The PTI government has become quite adept at cabinet reshuffles. Since it assumed power more than two years ago, it has experimented with its team multiple times. In the most recent such exercise, Sheikh Rashid Ahmed was moved from the railway’s ministry and inducted as the federal minister for interior. Azam Swati, who is already on his second ministerial assignment, was appointed as the railway’s minister in Sheikh Rashid’s place. In another significant move, Dr Hafeez Shaikh was elevated from his position as adviser on finance to a full-fledged federal minister for finance. Sheikh Rashid’s appointment as the interior minister is being seen in the context of the Pakistan Democratic Alliance’s agitation movement and a possible long march to Islamabad.

However, the larger issue is the government’s inability to settle down with a team that can produce results. Key ministries like finance, interior, information, petroleum, and a few others have witnessed multiple changes in command and this suggests shoddy homework in terms of team selection.

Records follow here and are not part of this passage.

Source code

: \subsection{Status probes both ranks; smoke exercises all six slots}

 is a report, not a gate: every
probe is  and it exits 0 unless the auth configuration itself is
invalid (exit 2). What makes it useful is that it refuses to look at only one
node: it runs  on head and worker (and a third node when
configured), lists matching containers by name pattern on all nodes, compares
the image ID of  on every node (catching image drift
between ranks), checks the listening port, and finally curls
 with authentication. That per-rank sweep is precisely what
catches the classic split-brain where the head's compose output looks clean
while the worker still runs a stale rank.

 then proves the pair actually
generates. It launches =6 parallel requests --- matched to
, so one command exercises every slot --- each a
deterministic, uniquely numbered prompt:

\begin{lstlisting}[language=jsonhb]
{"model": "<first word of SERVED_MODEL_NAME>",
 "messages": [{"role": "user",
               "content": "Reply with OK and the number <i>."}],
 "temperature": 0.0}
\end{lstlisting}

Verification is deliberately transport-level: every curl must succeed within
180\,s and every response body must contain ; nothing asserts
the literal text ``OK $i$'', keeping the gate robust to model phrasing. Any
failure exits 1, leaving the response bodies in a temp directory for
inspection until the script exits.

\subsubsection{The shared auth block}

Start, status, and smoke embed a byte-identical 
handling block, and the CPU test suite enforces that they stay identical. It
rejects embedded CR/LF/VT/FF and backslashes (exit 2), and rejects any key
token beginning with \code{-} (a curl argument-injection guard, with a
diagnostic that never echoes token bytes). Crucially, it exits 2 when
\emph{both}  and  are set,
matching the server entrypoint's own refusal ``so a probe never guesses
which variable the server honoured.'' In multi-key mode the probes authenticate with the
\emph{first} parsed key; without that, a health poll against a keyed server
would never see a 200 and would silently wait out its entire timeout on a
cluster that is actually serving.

It does not inspire much confidence if appointments at such a senior level, with such high stakes, are a byproduct of a process of trial and error. A constant flux within cabinet membership is keeping the ministers on tenterhooks and other hopefuls queuing outside with greedy anticipation. Such fluctuations take a toll on the overall performance of the government, and it is showing.

For democracy to work in any country, elections must be free, fair, and held within the constitutionally stipulated time frame. This, unfortunately, has not been the case in Pakistan, where frequent military interventions have overthrown civilian governments adding to democracy’s slowdown, even regression. Today, too, with the PDM gunning for the PTI-led administration’s ouster, the root cause of the crisis is the perceived lack of legitimacy of the polls and the opposition’s refusal to accept the rulers. To ensure that the country has a credible electoral system several things are needed.

Firstly, all forces should realize that the beauty of democracy lies in an electoral process and rule that is allowed to evolve unhindered. Let the people choose their representatives, and let them complete their terms. Secondly, genuine electoral reform is sorely needed, so that the process is seen to be transparent, and accusations of electoral fraud are reduced to a minimum. Thirdly, parties themselves need to practice democracy and promote democratic norms within their ranks, instead of indulging in dynastic politics, or siding with unelected quarters for paltry gains.